Mushrooms are adaptogens, which means that they help the body balance physiological processes. There are a myriad of benefits of eating mushrooms. They are especially helpful for combating fatigue, balancing the mind, sharpening the wit, and promoting overall wellness.
Cooking is one way to eat mushrooms. You may have had them on a burger or as part of a vegetable hash. But you can also drink them by mixing powdered mushrooms with non-dairy milk and sweetener to create a healing elixir.
Eating medicinal mushrooms is a less common practice, simply because identifying and harvesting medicinal mushrooms can be a challenge for people who’ve never done it before. But indigenous cultures have been consuming medicinal mushrooms for thousands of years, and the benefits are clear.

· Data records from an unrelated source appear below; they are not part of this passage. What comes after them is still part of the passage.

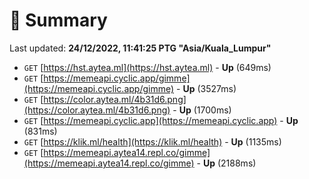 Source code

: # 📖 Summary
Last updated: **24/12/2022, 11:41:25 PTG "Asia/Kuala_Lumpur"**

- `GET` [https://hst.aytea.ml](https://hst.aytea.ml) - **Up** (649ms)
- `GET` [https://memeapi.cyclic.app/gimme](https://memeapi.cyclic.app/gimme) - **Up** (3527ms)
- `GET` [https://color.aytea.ml/4b31d6.png](https://color.aytea.ml/4b31d6.png) - **Up** (1700ms)
- `GET` [https://memeapi.cyclic.app](https://memeapi.cyclic.app) - **Up** (831ms)
- `GET` [https://klik.ml/health](https://klik.ml/health) - **Up** (1135ms)
- `GET` [https://memeapi.aytea14.repl.co/gimme](https://memeapi.aytea14.repl.co/gimme) - **Up** (2188ms)
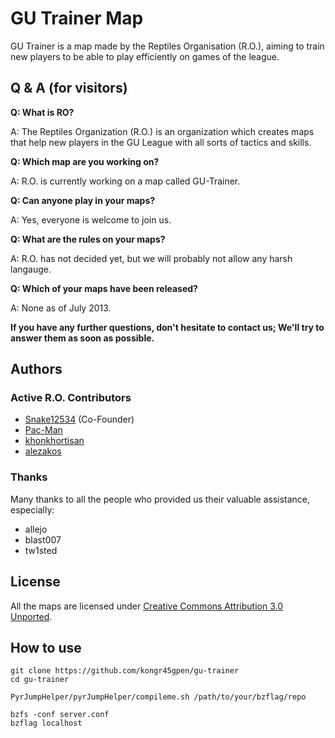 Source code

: GU Trainer Map
==============
GU Trainer is a map made by the Reptiles Organisation (R.O.), aiming to train new players to be able to play efficiently on games of the league.

Q & A (for visitors)
--------------------
**Q: What is RO?**

A: The Reptiles Organization (R.O.) is an organization which creates maps that help new players in the GU League with all sorts of tactics and skills.

**Q: Which map are you working on?**

A: R.O. is currently working on a map called GU-Trainer.

**Q: Can anyone play in your maps?**

A: Yes, everyone is welcome to join us.

**Q: What are the rules on your maps?**

A: R.O. has not decided yet, but we will probably not allow any harsh langauge.

**Q: Which of your maps have been released?**

A: None as of July 2013.

**If you have any further questions, don't hesitate to contact us; We'll try to answer them as soon as possible.**

Authors
-------
### Active R.O. Contributors
 * [Snake12534](https://github.com/Snake12534) (Co-Founder)
 * [Pac-Man](https://github.com/achoopic)
 * [khonkhortisan](https://github.com/khonkhortisan)
 * [alezakos](https://github.com/kongr45gpen)

### Thanks
Many thanks to all the people who provided us their valuable assistance, especially:
 * allejo
 * blast007
 * tw1sted

License
-------
All the maps are licensed under [Creative Commons Attribution 3.0 Unported](http://creativecommons.org/licenses/by/3.0/).

How to use
----------

    git clone https://github.com/kongr45gpen/gu-trainer
    cd gu-trainer

    PyrJumpHelper/pyrJumpHelper/compileme.sh /path/to/your/bzflag/repo
    
    bzfs -conf server.conf
    bzflag localhost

Some Of The Health Benefits Of Mushrooms
Mushrooms contain B-vitamins, potassium, and selenium which are all essential for helping the human body function well. Research indicates that eating mushrooms can benefit the skin, heart health, and nervous system. All of these powerful benefits cumulatively add up to boost your immune system with mushrooms!
The Reishi mushroom has been used in Asian countries for wellness, and is now being studied in labs as a cancer-fighting agent. Reishi may help stimulate the immune system and lower high blood pressure, among other benefits.
Many studies corroborate the finding that mushrooms can help lower cholesterol and triglyceride levels. In fact, in one study animals were fed dried mushrooms as part of their diet for several months. In some of these animals, total cholesterol levels were reduced between 10 and 65%.
At the grocery store, you’re most likely to find white, shiitake, and portobello mushrooms for cooking. Experts do recommend that you wipe or quickly wash mushrooms before eating. They do tend to soak up water, which diminishes the flavor. So just give them a quick cleaning, then toss them in a pan, and enjoy the health and flavor benefits of celebrating National Mushroom Month! We hope you enjoyed this article and make sure to boost your nutrition with mushrooms today!